Frustrated that he and other committee members learned about the BND’s data transfers to the NSA from a media report, Stroebele stressed that “the government is playing the wrong game there.”
But officials from the German foreign intelligence service responded by saying the practice is completely legal, adding that the two agencies have been closely working together for decades.
“The BND has worked for over 50 years together with the NSA, particularly when it comes to intelligence on the situation in crisis zones. The cooperation with the NSA in Bad Aibling serves exactly these goals and it has taken place in this form for over ten years, based on an agreement made in the year 2002,” the BND said, as quoted by Deutsche Welle.
According to Snowden’s leaks, not only have the German agents enjoyed access to the NSA’s latest tools, such as XKeyscore, but the US agents have also shown a keen interest in several BND programs – which, according to the report, were deemed even more effective than those of the NSA.
But the BND has assured that no data transferred to the NSA contains information on German citizens – which, according to the German agency’s chief Wolfgang Bosbach, would explain why the government never mentioned the vast data transfers during the testimony they gave to parliamentary committees after the NSA scandal was unveiled.
“The transfer of data clearly did not involve German citizens but rather data that the BND had collected in accordance with its statutory mission,” Bosbach said.

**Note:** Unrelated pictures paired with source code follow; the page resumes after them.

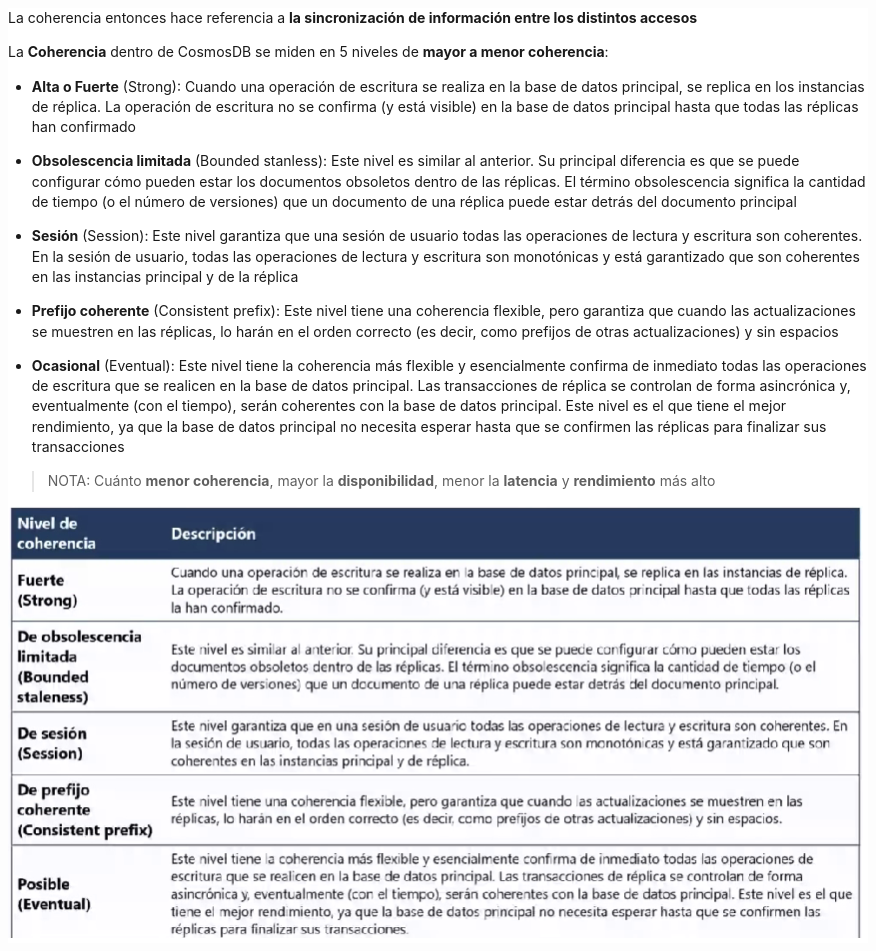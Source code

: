 La coherencia entonces hace referencia a **la sincronización de información entre los distintos accesos**

La **Coherencia** dentro de CosmosDB se miden en 5 niveles de **mayor a menor coherencia**:

- **Alta o Fuerte** (Strong): Cuando una operación de escritura se realiza en la base de datos principal, se replica en los instancias de réplica. La operación de escritura no se confirma (y está visible) en la base de datos principal hasta que todas las réplicas han confirmado

- **Obsolescencia limitada** (Bounded stanless): Este nivel es similar al anterior. Su principal diferencia es que se puede configurar cómo pueden estar los documentos obsoletos dentro de las réplicas. El término obsolescencia significa la cantidad de tiempo (o el número de versiones) que un documento de una réplica puede estar detrás del documento principal

- **Sesión** (Session): Este nivel garantiza que una sesión de usuario todas las operaciones de lectura y escritura son coherentes. En la sesión de usuario, todas las operaciones de lectura y escritura son monotónicas y está garantizado que son coherentes en las instancias principal y de la réplica

- **Prefijo coherente** (Consistent prefix): Este nivel tiene una coherencia flexible, pero garantiza que cuando las actualizaciones se muestren en las réplicas, lo harán en el orden correcto (es decir, como prefijos de otras actualizaciones) y sin espacios

- **Ocasional** (Eventual): Este nivel tiene la coherencia más flexible y esencialmente confirma de inmediato todas las operaciones de escritura que se realicen en la base de datos principal. Las transacciones de réplica se controlan de forma asincrónica y, eventualmente (con el tiempo), serán coherentes con la base de datos principal. Este nivel es el que tiene el mejor rendimiento, ya que la base de datos principal no necesita esperar hasta que se confirmen las réplicas para finalizar sus transacciones

> NOTA: Cuánto **menor coherencia**, mayor la **disponibilidad**, menor la **latencia** y **rendimiento** más alto

![78](img/78.png)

“Before metadata relating to other countries is passed on, it is purged, in a multistep process, of any personal data about German citizens it may contain,” the BND said in response to inquiries, as quoted by Deutsche Welle. The agency added that there is currently “no reason” to believe that “the NSA gathers personal data on German citizens in Germany.”
The BND is strictly forbidden from monitoring the communications of German citizens by the G-10 law, a regulation anchored in the country’s constitution that limits the powers of the intelligence agencies.
However, it does not concern foreign intelligence, which, according to the report, includes hundreds of thousands of records from Middle Eastern satellite telephone providers, thousands of mobile communications, and daily eavesdropping on some 62,000 emails.
“The NSA benefits from this collection, especially the…intercepts from Afghanistan, which the BND shares on a daily basis,” the report says.
Such large-scale data transfer became possible after the BND established a direct electronic connection to the NSA network in Bad Aibling, it claims.
When the scandal initially emerged, German Chancellor Merkel claimed that she learnt about the US surveillance programs through press reports, and that she had had no knowledge of the BND’s collaboration with the NSA.
Merkel, who is under pressure from critics ahead of the September 22 election, also stressed that Germany “is not a surveillance state.”
However, she seemingly justified the NSA’s job, saying that “the work of intelligence agencies in democratic states was always vital to the safety of citizens and will remain so in the future.” While being asked to clear up the situation with the US allegedly bugging the embassies of European countries and EU facilities, Merkel stressed that the US will remain Germany’s “most loyal ally.”